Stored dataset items

§ §

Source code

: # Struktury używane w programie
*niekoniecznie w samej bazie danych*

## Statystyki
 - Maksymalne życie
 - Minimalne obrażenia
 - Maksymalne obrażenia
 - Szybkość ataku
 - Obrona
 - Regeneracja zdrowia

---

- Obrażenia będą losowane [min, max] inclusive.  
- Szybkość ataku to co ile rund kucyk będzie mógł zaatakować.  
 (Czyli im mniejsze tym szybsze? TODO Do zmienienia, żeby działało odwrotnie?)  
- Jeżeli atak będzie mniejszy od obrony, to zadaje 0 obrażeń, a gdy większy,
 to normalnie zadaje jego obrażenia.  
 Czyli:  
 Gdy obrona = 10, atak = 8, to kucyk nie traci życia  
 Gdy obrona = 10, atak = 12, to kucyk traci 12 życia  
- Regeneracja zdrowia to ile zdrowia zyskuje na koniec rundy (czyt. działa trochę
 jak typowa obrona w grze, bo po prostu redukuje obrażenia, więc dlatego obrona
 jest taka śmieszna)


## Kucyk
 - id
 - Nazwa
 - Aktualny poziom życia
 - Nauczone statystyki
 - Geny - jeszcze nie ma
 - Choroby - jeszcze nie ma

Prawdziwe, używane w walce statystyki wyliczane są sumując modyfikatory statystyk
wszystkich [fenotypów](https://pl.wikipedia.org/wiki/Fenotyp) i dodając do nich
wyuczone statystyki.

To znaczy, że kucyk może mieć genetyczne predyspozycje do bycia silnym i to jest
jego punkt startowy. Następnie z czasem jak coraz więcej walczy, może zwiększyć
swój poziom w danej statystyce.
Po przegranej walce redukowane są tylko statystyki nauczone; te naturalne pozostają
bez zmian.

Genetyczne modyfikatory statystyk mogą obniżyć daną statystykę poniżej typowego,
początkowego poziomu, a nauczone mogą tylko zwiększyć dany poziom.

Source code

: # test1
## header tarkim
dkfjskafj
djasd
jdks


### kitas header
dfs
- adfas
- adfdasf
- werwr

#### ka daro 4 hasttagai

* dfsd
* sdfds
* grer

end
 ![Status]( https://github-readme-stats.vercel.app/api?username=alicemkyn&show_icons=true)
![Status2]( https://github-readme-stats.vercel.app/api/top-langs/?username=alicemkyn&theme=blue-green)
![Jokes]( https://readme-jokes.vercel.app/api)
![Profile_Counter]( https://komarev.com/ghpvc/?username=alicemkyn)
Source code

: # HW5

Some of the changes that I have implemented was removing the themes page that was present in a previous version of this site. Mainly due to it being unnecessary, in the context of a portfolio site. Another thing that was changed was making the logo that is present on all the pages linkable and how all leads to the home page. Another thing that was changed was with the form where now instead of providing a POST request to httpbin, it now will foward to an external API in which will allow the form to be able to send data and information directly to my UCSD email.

§ §

[WHAT YOU ARE ASKED TO DO]: In the entries above, find each line with the word "Czyli" and copy it.

[REPLY TO THE EXERCISE]:
 (Czyli im mniejsze tym szybsze? TODO Do zmienienia, żeby działało odwrotnie?)  
 Czyli:  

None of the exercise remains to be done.